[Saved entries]
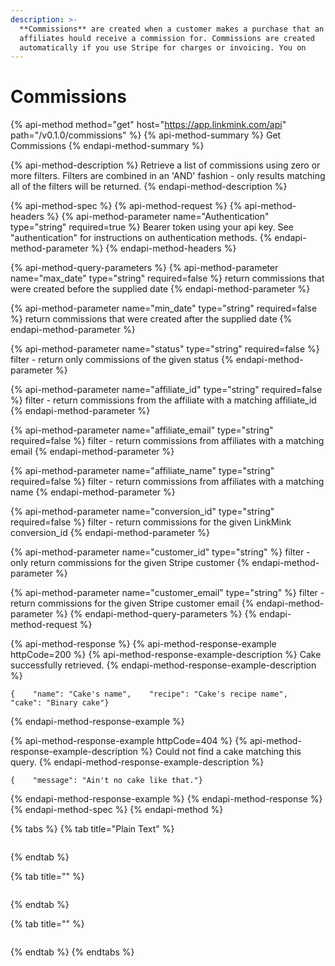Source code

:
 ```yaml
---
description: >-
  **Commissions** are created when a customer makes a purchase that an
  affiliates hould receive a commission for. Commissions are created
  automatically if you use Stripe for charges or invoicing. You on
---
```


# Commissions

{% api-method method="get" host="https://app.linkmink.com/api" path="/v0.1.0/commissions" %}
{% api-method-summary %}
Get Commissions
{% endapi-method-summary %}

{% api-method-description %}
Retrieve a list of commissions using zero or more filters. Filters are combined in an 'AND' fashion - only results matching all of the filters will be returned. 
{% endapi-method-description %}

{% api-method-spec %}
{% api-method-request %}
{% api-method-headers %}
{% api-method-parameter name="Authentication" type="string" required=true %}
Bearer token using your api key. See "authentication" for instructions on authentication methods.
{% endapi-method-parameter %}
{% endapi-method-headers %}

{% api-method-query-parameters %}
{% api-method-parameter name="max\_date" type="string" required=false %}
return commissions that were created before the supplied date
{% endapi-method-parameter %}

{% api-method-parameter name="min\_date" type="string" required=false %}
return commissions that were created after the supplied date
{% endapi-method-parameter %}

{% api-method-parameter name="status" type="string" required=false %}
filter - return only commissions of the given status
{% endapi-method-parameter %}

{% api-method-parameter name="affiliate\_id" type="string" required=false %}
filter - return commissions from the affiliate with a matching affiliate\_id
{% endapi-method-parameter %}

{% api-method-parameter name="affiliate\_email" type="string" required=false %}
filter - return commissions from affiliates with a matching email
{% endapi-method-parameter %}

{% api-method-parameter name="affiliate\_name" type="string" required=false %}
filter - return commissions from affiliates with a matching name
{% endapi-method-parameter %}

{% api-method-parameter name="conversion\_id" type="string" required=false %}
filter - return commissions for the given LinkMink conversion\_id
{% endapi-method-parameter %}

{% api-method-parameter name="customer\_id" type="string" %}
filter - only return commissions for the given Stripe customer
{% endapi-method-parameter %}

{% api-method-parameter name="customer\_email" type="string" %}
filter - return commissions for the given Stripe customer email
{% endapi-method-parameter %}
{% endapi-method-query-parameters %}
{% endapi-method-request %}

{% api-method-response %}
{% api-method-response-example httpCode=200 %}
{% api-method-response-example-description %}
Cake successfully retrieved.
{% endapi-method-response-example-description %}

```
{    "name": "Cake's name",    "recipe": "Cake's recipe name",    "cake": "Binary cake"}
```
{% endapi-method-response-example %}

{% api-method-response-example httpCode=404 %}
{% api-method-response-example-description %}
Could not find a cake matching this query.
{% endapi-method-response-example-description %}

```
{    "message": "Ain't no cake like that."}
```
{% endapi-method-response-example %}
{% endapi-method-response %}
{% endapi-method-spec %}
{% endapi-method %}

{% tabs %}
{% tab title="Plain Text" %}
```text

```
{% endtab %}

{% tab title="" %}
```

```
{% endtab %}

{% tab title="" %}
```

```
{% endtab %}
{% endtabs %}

==

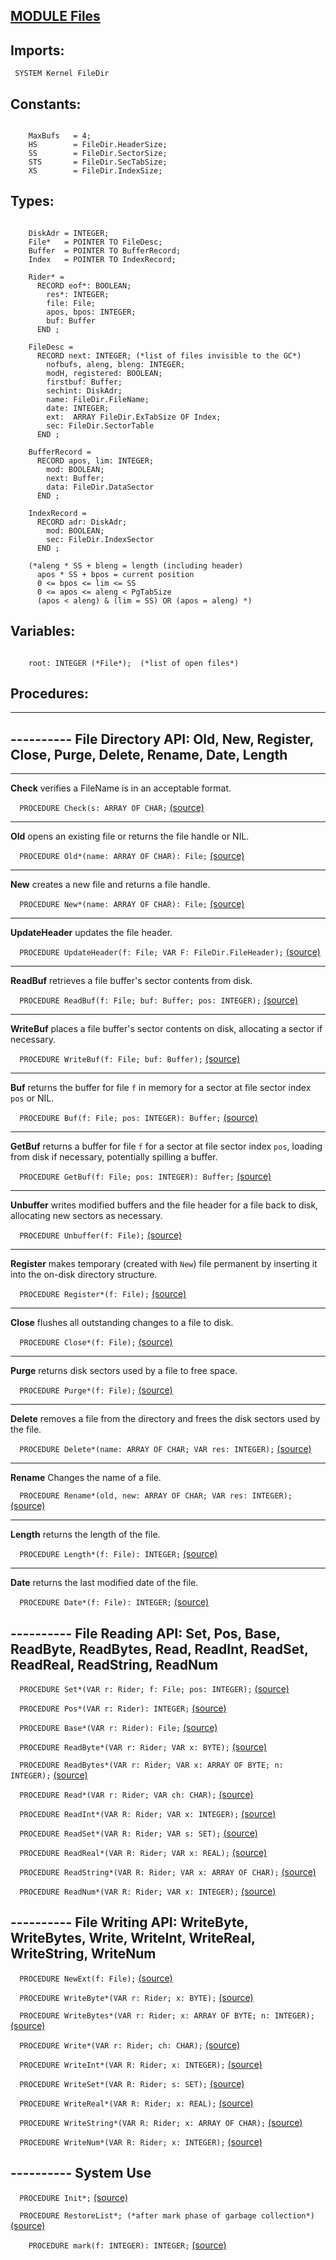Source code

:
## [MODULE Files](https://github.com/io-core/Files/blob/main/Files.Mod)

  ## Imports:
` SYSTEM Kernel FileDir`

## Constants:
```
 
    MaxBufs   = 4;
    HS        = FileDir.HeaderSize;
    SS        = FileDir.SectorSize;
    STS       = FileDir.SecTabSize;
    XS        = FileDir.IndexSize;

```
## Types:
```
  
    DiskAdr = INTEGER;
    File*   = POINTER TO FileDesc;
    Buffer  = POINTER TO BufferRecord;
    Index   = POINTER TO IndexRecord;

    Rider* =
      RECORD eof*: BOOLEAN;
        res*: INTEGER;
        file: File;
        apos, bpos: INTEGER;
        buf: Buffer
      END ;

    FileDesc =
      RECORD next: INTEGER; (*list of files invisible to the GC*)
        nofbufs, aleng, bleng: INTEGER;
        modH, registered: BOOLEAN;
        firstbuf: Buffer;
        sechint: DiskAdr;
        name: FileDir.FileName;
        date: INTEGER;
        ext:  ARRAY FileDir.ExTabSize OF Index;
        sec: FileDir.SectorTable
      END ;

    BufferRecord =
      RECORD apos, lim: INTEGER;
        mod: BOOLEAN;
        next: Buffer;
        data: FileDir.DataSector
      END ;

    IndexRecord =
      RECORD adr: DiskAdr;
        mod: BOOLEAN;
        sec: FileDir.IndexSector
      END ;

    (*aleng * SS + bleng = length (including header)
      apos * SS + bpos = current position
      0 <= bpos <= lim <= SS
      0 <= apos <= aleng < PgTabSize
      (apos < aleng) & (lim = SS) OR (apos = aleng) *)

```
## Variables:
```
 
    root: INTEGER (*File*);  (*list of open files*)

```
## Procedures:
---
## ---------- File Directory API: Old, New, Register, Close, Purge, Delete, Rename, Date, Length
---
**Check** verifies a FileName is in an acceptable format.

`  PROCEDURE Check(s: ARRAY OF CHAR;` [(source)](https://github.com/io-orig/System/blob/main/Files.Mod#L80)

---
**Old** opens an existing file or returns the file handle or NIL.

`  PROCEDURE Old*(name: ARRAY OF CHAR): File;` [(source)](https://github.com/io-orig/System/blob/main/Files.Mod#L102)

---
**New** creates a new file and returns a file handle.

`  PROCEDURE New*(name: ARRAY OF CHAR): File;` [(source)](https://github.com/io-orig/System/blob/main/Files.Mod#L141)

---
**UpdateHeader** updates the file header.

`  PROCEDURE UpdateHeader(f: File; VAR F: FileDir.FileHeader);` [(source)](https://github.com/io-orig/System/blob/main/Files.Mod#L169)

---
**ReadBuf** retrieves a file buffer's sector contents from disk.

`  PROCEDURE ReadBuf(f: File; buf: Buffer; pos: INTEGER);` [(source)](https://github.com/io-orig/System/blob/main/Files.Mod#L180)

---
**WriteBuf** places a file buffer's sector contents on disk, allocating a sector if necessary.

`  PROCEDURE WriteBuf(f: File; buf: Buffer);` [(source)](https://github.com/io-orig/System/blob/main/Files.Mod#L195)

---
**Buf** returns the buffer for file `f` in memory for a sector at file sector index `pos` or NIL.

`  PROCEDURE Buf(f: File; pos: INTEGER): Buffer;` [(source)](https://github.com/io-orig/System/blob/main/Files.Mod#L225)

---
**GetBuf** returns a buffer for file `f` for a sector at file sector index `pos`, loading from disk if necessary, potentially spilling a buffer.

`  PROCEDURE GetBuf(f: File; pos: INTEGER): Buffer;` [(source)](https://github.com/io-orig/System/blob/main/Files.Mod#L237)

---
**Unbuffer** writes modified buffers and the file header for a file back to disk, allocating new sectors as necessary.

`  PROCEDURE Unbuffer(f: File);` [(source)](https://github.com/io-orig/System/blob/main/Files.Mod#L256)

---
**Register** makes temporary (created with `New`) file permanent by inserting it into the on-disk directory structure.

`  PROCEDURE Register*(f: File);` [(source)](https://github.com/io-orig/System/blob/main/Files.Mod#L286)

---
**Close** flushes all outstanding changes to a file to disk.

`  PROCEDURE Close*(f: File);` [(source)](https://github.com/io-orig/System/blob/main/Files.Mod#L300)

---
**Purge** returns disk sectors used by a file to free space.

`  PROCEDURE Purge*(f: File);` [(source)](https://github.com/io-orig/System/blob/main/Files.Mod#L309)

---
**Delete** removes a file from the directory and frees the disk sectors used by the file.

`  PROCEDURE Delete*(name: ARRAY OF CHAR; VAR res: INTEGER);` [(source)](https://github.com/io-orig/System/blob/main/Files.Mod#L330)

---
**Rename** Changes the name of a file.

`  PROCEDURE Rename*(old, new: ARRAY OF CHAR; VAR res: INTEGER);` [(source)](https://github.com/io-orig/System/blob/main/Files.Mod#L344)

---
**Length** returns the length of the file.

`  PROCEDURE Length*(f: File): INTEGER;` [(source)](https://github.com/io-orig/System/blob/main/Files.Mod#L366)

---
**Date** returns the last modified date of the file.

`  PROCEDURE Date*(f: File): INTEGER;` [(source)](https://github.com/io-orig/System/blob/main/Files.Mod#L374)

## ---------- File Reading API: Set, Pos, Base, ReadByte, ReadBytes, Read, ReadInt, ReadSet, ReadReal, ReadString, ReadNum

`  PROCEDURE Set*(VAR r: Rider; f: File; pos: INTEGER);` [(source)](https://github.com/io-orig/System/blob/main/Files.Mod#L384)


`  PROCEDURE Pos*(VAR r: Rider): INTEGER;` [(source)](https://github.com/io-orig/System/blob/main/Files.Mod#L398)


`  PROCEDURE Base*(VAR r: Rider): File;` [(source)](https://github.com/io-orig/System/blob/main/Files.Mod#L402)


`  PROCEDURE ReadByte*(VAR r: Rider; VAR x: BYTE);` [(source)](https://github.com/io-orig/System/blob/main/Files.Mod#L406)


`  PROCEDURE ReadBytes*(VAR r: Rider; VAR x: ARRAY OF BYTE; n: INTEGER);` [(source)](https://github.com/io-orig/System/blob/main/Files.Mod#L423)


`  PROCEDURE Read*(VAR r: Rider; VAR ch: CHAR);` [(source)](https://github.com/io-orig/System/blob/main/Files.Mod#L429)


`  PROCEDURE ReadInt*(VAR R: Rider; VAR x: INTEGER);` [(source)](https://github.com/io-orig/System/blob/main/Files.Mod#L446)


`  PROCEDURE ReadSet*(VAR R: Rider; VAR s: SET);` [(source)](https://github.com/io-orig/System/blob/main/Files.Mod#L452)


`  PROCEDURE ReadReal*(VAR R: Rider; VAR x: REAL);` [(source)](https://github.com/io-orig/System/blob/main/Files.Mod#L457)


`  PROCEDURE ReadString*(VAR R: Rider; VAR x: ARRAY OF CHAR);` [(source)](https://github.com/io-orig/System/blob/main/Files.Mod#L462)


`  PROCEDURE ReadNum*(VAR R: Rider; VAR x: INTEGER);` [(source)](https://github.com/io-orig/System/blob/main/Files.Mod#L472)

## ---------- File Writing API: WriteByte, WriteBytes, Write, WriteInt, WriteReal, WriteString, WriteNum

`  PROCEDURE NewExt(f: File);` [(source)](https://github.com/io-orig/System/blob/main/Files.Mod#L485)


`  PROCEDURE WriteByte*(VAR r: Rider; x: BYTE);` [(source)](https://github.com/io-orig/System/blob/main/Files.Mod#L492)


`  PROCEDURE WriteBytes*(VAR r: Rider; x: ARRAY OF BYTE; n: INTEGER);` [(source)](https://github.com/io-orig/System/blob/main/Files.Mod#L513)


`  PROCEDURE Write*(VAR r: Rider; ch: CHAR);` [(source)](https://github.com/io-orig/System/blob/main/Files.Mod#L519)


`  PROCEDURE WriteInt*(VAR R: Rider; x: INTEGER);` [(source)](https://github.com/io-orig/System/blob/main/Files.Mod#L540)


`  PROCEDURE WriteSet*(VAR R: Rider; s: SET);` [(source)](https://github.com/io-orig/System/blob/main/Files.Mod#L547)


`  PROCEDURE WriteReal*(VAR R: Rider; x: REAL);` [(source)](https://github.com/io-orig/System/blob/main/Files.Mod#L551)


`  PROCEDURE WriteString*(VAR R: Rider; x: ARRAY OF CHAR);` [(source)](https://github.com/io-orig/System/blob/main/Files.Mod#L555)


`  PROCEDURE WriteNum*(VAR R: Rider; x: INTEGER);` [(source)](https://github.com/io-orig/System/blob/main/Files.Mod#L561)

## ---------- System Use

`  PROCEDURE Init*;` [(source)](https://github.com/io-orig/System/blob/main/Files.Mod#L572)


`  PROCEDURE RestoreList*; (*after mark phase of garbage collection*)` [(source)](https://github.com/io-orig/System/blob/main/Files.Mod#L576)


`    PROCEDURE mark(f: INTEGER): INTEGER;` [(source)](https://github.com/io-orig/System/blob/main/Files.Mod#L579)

--

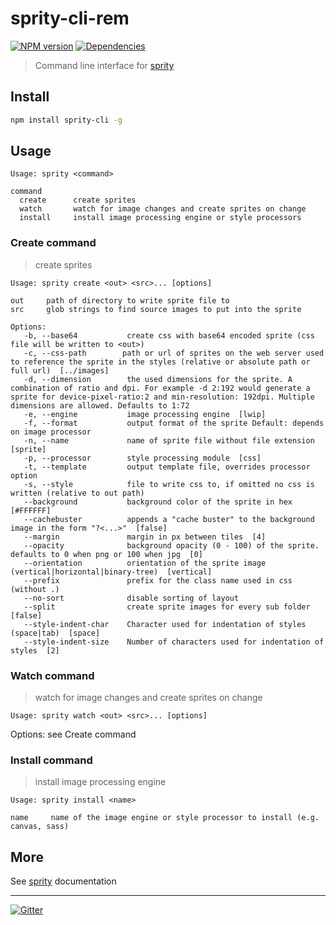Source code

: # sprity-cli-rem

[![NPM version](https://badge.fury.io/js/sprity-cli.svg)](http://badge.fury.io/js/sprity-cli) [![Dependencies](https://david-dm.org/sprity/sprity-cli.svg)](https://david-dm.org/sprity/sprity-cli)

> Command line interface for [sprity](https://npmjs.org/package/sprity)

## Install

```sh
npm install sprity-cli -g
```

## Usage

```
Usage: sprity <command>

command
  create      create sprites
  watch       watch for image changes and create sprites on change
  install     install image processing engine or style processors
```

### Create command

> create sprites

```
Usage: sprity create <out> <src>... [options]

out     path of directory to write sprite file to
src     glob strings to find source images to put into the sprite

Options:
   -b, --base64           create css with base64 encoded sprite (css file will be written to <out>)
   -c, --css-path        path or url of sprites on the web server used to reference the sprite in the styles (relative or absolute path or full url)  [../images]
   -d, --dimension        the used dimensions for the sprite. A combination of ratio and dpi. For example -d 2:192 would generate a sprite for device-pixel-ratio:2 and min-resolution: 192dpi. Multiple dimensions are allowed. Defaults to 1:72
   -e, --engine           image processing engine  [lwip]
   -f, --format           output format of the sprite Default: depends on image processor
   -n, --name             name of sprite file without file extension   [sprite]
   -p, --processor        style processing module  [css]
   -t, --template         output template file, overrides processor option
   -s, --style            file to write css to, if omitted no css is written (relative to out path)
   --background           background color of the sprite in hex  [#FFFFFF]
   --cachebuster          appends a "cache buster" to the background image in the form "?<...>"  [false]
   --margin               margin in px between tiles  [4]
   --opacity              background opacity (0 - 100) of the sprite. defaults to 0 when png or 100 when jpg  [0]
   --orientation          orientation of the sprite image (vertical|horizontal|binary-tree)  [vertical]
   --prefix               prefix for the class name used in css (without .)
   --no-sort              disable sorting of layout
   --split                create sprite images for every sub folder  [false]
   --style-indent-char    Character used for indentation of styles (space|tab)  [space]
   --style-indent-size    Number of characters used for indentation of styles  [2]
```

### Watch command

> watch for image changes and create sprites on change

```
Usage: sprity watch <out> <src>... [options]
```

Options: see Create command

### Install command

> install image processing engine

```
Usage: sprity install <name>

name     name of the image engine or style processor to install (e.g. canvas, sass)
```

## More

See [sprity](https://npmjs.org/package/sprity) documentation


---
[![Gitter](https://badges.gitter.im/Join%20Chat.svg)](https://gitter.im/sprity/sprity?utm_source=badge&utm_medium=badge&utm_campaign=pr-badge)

> Exercise prompt: Only the lines of the data holding the string "status" are wanted; copy each of them.

> Solution:
{% api-method-parameter name="status" type="string" required=false %}
filter - return only commissions of the given status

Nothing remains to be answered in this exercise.